For outdoor lovers, purchasing gear can be a tricky and even ethical dilemma. You want it, you might even need it, but you’re also aware enough to know that all gear comes with an environmental price tag. So how can you purchase responsibly, leave less of an environmental footprint, promote sustainability, and still get the quality items you need? Read on to explore your options.

Items Made from Recycled Materials
More and more outdoor brands are using everything from plastic water-bottles to re-purchased and reclaimed materials to make their gear. They’re doing this for two reasons: It’s cheap material that can easily be converted into a profit yielding product and, it allows them to please their green customers. Win, win.

What items are made from these types of materials, you might wonder?

Plastic beverage bottles are often converted into backpacks, sleeping bags, tents, tarps, and even fleece jackets. Metal cans can be used to create new parts for your beloved bike, while glass bottles often become beer bottles for your summit beverage.

That said, do your research when purchasing items to discover what materials were used and how those materials were sourced.

Companies that Offset Their Emissions
Many companies in the outdoor industry do a number of things to off-set their carbon emissions. What does that mean, exactly? Perhaps you’ve heard of your “carbon footprint”, which is essentially how many emissions a person or company is responsible for putting into the environment. To “offset” these emissions, that person or company must do various “green” things that help the environment such as using compact florescent lighting or using hydro-power during their production process.

Once again, this takes research on your part, so read-up on how your favorite brands are striving to reduce their carbon footprint and how you can too.

Companies Who Give Back
Many outdoor brands donate money to various outdoor initiatives. Whether they’re funding research, cleanup, or educational endeavors, most consumers agree that outdoor companies have an ethical responsibility to protect and advocate for the environment.

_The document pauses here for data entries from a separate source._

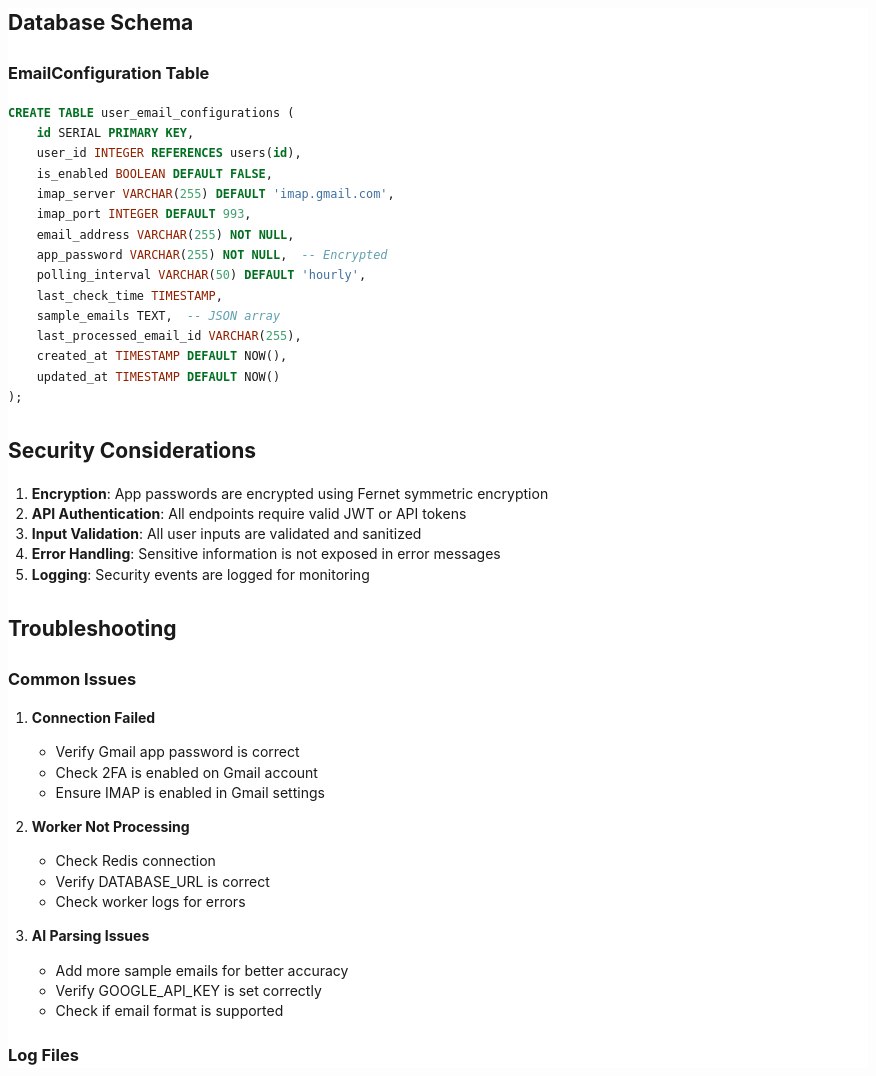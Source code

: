 ## Database Schema

### EmailConfiguration Table

```sql
CREATE TABLE user_email_configurations (
    id SERIAL PRIMARY KEY,
    user_id INTEGER REFERENCES users(id),
    is_enabled BOOLEAN DEFAULT FALSE,
    imap_server VARCHAR(255) DEFAULT 'imap.gmail.com',
    imap_port INTEGER DEFAULT 993,
    email_address VARCHAR(255) NOT NULL,
    app_password VARCHAR(255) NOT NULL,  -- Encrypted
    polling_interval VARCHAR(50) DEFAULT 'hourly',
    last_check_time TIMESTAMP,
    sample_emails TEXT,  -- JSON array
    last_processed_email_id VARCHAR(255),
    created_at TIMESTAMP DEFAULT NOW(),
    updated_at TIMESTAMP DEFAULT NOW()
);
```

## Security Considerations

1. **Encryption**: App passwords are encrypted using Fernet symmetric encryption
2. **API Authentication**: All endpoints require valid JWT or API tokens
3. **Input Validation**: All user inputs are validated and sanitized
4. **Error Handling**: Sensitive information is not exposed in error messages
5. **Logging**: Security events are logged for monitoring

## Troubleshooting

### Common Issues

1. **Connection Failed**
   - Verify Gmail app password is correct
   - Check 2FA is enabled on Gmail account
   - Ensure IMAP is enabled in Gmail settings

2. **Worker Not Processing**
   - Check Redis connection
   - Verify DATABASE_URL is correct
   - Check worker logs for errors

3. **AI Parsing Issues**
   - Add more sample emails for better accuracy
   - Verify GOOGLE_API_KEY is set correctly
   - Check if email format is supported

### Log Files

Buying and Repairing Gear Made to Last a Life-time
Though you may have to shell-out more money initially, buying high-quality items that will last for many, many years reduces your overall consumption. Even though we seem to live in a “throw-away” culture where things are used for a year and then discarded for the newest model. Luckily, many outdoor brands believe in making gear that lasts and some even have initiates like Patagonia’s Common Threads, which encourage and assist you with repairing your gear.